Aim of the exercise - Return the records word for word. Any pictures in them are not part of the copy.
====
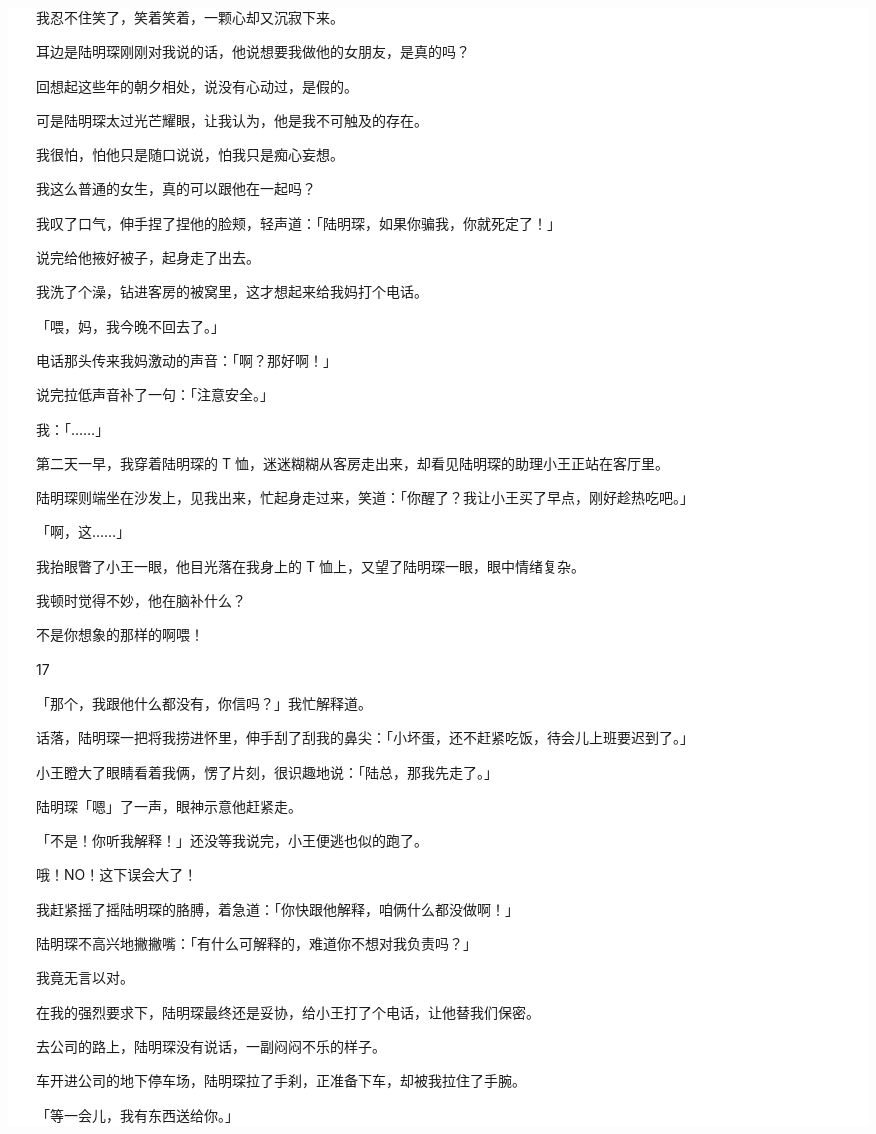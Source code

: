 &emsp;&emsp;我忍不住笑了，笑着笑着，一颗心却又沉寂下来。  
  
&emsp;&emsp;耳边是陆明琛刚刚对我说的话，他说想要我做他的女朋友，是真的吗？  
  
&emsp;&emsp;回想起这些年的朝夕相处，说没有心动过，是假的。  
  
&emsp;&emsp;可是陆明琛太过光芒耀眼，让我认为，他是我不可触及的存在。  
  
&emsp;&emsp;我很怕，怕他只是随口说说，怕我只是痴心妄想。  
  
&emsp;&emsp;我这么普通的女生，真的可以跟他在一起吗？  
  
&emsp;&emsp;我叹了口气，伸手捏了捏他的脸颊，轻声道：「陆明琛，如果你骗我，你就死定了！」  
  
&emsp;&emsp;说完给他掖好被子，起身走了出去。  
  
&emsp;&emsp;我洗了个澡，钻进客房的被窝里，这才想起来给我妈打个电话。  
  
&emsp;&emsp;「喂，妈，我今晚不回去了。」  
  
&emsp;&emsp;电话那头传来我妈激动的声音：「啊？那好啊！」  
  
&emsp;&emsp;说完拉低声音补了一句：「注意安全。」  
  
&emsp;&emsp;我：「……」  
  
&emsp;&emsp;第二天一早，我穿着陆明琛的 T 恤，迷迷糊糊从客房走出来，却看见陆明琛的助理小王正站在客厅里。  
  
&emsp;&emsp;陆明琛则端坐在沙发上，见我出来，忙起身走过来，笑道：「你醒了？我让小王买了早点，刚好趁热吃吧。」  
  
&emsp;&emsp;「啊，这……」  
  
&emsp;&emsp;我抬眼瞥了小王一眼，他目光落在我身上的 T 恤上，又望了陆明琛一眼，眼中情绪复杂。  
  
&emsp;&emsp;我顿时觉得不妙，他在脑补什么？  
  
&emsp;&emsp;不是你想象的那样的啊喂！  
  
&emsp;&emsp;17  
  
&emsp;&emsp;「那个，我跟他什么都没有，你信吗？」我忙解释道。  
  
&emsp;&emsp;话落，陆明琛一把将我捞进怀里，伸手刮了刮我的鼻尖：「小坏蛋，还不赶紧吃饭，待会儿上班要迟到了。」  
  
&emsp;&emsp;小王瞪大了眼睛看着我俩，愣了片刻，很识趣地说：「陆总，那我先走了。」  
  
&emsp;&emsp;陆明琛「嗯」了一声，眼神示意他赶紧走。  
  
&emsp;&emsp;「不是！你听我解释！」还没等我说完，小王便逃也似的跑了。  
  
&emsp;&emsp;哦！NO！这下误会大了！  
  
&emsp;&emsp;我赶紧摇了摇陆明琛的胳膊，着急道：「你快跟他解释，咱俩什么都没做啊！」  
  
&emsp;&emsp;陆明琛不高兴地撇撇嘴：「有什么可解释的，难道你不想对我负责吗？」  
  
&emsp;&emsp;我竟无言以对。  
  
&emsp;&emsp;在我的强烈要求下，陆明琛最终还是妥协，给小王打了个电话，让他替我们保密。  
  
&emsp;&emsp;去公司的路上，陆明琛没有说话，一副闷闷不乐的样子。  
  
&emsp;&emsp;车开进公司的地下停车场，陆明琛拉了手刹，正准备下车，却被我拉住了手腕。  
  
&emsp;&emsp;「等一会儿，我有东西送给你。」  
  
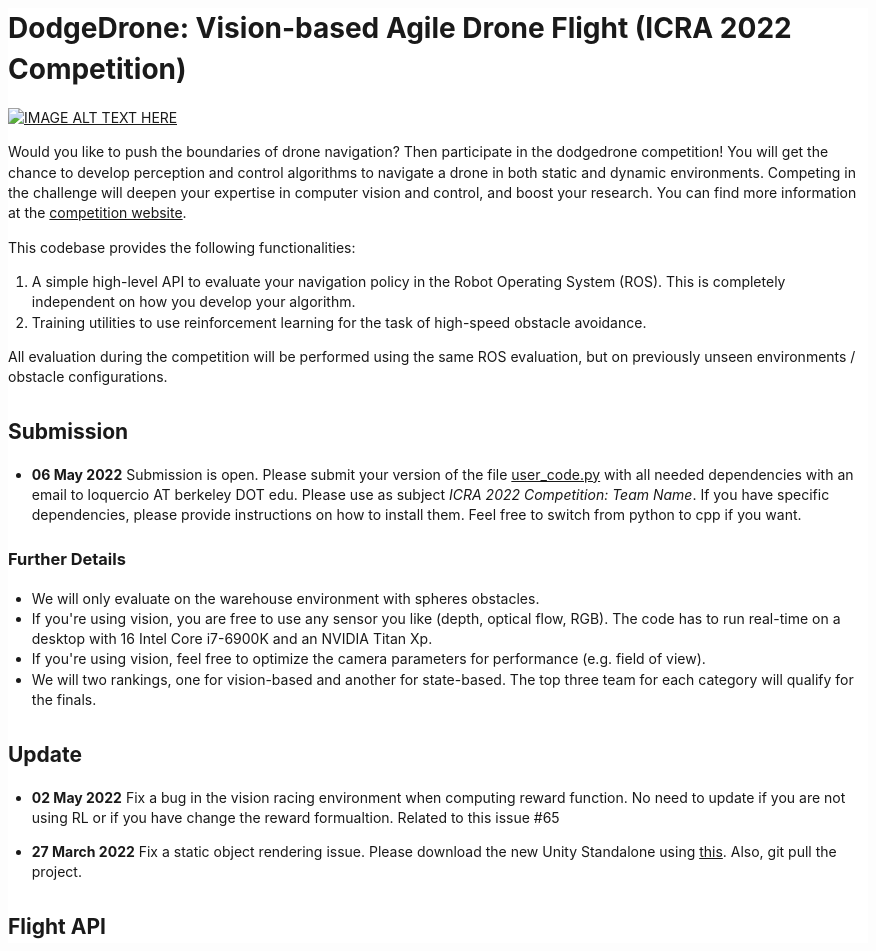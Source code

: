 # DodgeDrone: Vision-based Agile Drone Flight (ICRA 2022 Competition)

[![IMAGE ALT TEXT HERE](docs/imgs/video.png)](https://youtu.be/LSu25NH6fW0)


Would you like to push the boundaries of drone navigation? Then participate in the dodgedrone competition!
You will get the chance to develop perception and control algorithms to navigate a drone in both static and dynamic environments. Competing in the challenge will deepen your expertise in computer vision and control, and boost your research.
You can find more information at the [competition website](https://uzh-rpg.github.io/icra2022-dodgedrone/).

This codebase provides the following functionalities:

1. A simple high-level API to evaluate your navigation policy in the Robot Operating System (ROS). This is completely independent on how you develop your algorithm.
2. Training utilities to use reinforcement learning for the task of high-speed obstacle avoidance.

All evaluation during the competition will be performed using the same ROS evaluation, but on previously unseen environments / obstacle configurations.

## Submission

- **06 May 2022** Submission is open. Please submit your version of the file [user_code.py](https://github.com/uzh-rpg/agile_flight/blob/main/envtest/ros/user_code.py) with all needed dependencies with an email to loquercio AT berkeley DOT edu. Please use as subject *ICRA 2022 Competition: Team Name*. If you have specific dependencies, please provide instructions on how to install them. Feel free to switch from python to cpp if you want. 

### Further Details

- We will only evaluate on the warehouse environment with spheres obstacles. 
- If you're using vision, you are free to use any sensor you like (depth, optical flow, RGB). The code has to run real-time on a desktop with 16 Intel Core i7-6900K and an NVIDIA Titan Xp.
- If you're using vision, feel free to optimize the camera parameters for performance (e.g. field of view). 
- We will two rankings, one for vision-based and another for state-based. The top three team for each category will qualify for the finals.

## Update

- **02 May 2022** Fix a bug in the vision racing environment when computing reward function. No need to update if you are not using RL or if you have change the reward formualtion. Related to this issue #65

- **27 March 2022** Fix a static object rendering issue. Please download the new Unity Standalone using [this](https://github.com/uzh-rpg/agile_flight/blob/main/setup_py.bash#L32-L39). Also, git pull the project.

## Flight API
====
Response area -
Source code

: &emsp;&emsp;我忍不住笑了，笑着笑着，一颗心却又沉寂下来。  
  
&emsp;&emsp;耳边是陆明琛刚刚对我说的话，他说想要我做他的女朋友，是真的吗？  
  
&emsp;&emsp;回想起这些年的朝夕相处，说没有心动过，是假的。  
  
&emsp;&emsp;可是陆明琛太过光芒耀眼，让我认为，他是我不可触及的存在。  
  
&emsp;&emsp;我很怕，怕他只是随口说说，怕我只是痴心妄想。  
  
&emsp;&emsp;我这么普通的女生，真的可以跟他在一起吗？  
  
&emsp;&emsp;我叹了口气，伸手捏了捏他的脸颊，轻声道：「陆明琛，如果你骗我，你就死定了！」  
  
&emsp;&emsp;说完给他掖好被子，起身走了出去。  
  
&emsp;&emsp;我洗了个澡，钻进客房的被窝里，这才想起来给我妈打个电话。  
  
&emsp;&emsp;「喂，妈，我今晚不回去了。」  
  
&emsp;&emsp;电话那头传来我妈激动的声音：「啊？那好啊！」  
  
&emsp;&emsp;说完拉低声音补了一句：「注意安全。」  
  
&emsp;&emsp;我：「……」  
  
&emsp;&emsp;第二天一早，我穿着陆明琛的 T 恤，迷迷糊糊从客房走出来，却看见陆明琛的助理小王正站在客厅里。  
  
&emsp;&emsp;陆明琛则端坐在沙发上，见我出来，忙起身走过来，笑道：「你醒了？我让小王买了早点，刚好趁热吃吧。」  
  
&emsp;&emsp;「啊，这……」  
  
&emsp;&emsp;我抬眼瞥了小王一眼，他目光落在我身上的 T 恤上，又望了陆明琛一眼，眼中情绪复杂。  
  
&emsp;&emsp;我顿时觉得不妙，他在脑补什么？  
  
&emsp;&emsp;不是你想象的那样的啊喂！  
  
&emsp;&emsp;17  
  
&emsp;&emsp;「那个，我跟他什么都没有，你信吗？」我忙解释道。  
  
&emsp;&emsp;话落，陆明琛一把将我捞进怀里，伸手刮了刮我的鼻尖：「小坏蛋，还不赶紧吃饭，待会儿上班要迟到了。」  
  
&emsp;&emsp;小王瞪大了眼睛看着我俩，愣了片刻，很识趣地说：「陆总，那我先走了。」  
  
&emsp;&emsp;陆明琛「嗯」了一声，眼神示意他赶紧走。  
  
&emsp;&emsp;「不是！你听我解释！」还没等我说完，小王便逃也似的跑了。  
  
&emsp;&emsp;哦！NO！这下误会大了！  
  
&emsp;&emsp;我赶紧摇了摇陆明琛的胳膊，着急道：「你快跟他解释，咱俩什么都没做啊！」  
  
&emsp;&emsp;陆明琛不高兴地撇撇嘴：「有什么可解释的，难道你不想对我负责吗？」  
  
&emsp;&emsp;我竟无言以对。  
  
&emsp;&emsp;在我的强烈要求下，陆明琛最终还是妥协，给小王打了个电话，让他替我们保密。  
  
&emsp;&emsp;去公司的路上，陆明琛没有说话，一副闷闷不乐的样子。  
  
&emsp;&emsp;车开进公司的地下停车场，陆明琛拉了手刹，正准备下车，却被我拉住了手腕。  
  
&emsp;&emsp;「等一会儿，我有东西送给你。」  
  
Source code

: # DodgeDrone: Vision-based Agile Drone Flight (ICRA 2022 Competition)

[![IMAGE ALT TEXT HERE](docs/imgs/video.png)](https://youtu.be/LSu25NH6fW0)


Would you like to push the boundaries of drone navigation? Then participate in the dodgedrone competition!
You will get the chance to develop perception and control algorithms to navigate a drone in both static and dynamic environments. Competing in the challenge will deepen your expertise in computer vision and control, and boost your research.
You can find more information at the [competition website](https://uzh-rpg.github.io/icra2022-dodgedrone/).

This codebase provides the following functionalities:

1. A simple high-level API to evaluate your navigation policy in the Robot Operating System (ROS). This is completely independent on how you develop your algorithm.
2. Training utilities to use reinforcement learning for the task of high-speed obstacle avoidance.

All evaluation during the competition will be performed using the same ROS evaluation, but on previously unseen environments / obstacle configurations.

## Submission

- **06 May 2022** Submission is open. Please submit your version of the file [user_code.py](https://github.com/uzh-rpg/agile_flight/blob/main/envtest/ros/user_code.py) with all needed dependencies with an email to loquercio AT berkeley DOT edu. Please use as subject *ICRA 2022 Competition: Team Name*. If you have specific dependencies, please provide instructions on how to install them. Feel free to switch from python to cpp if you want. 

### Further Details

- We will only evaluate on the warehouse environment with spheres obstacles. 
- If you're using vision, you are free to use any sensor you like (depth, optical flow, RGB). The code has to run real-time on a desktop with 16 Intel Core i7-6900K and an NVIDIA Titan Xp.
- If you're using vision, feel free to optimize the camera parameters for performance (e.g. field of view). 
- We will two rankings, one for vision-based and another for state-based. The top three team for each category will qualify for the finals.

## Update

- **02 May 2022** Fix a bug in the vision racing environment when computing reward function. No need to update if you are not using RL or if you have change the reward formualtion. Related to this issue #65

- **27 March 2022** Fix a static object rendering issue. Please download the new Unity Standalone using [this](https://github.com/uzh-rpg/agile_flight/blob/main/setup_py.bash#L32-L39). Also, git pull the project.

## Flight API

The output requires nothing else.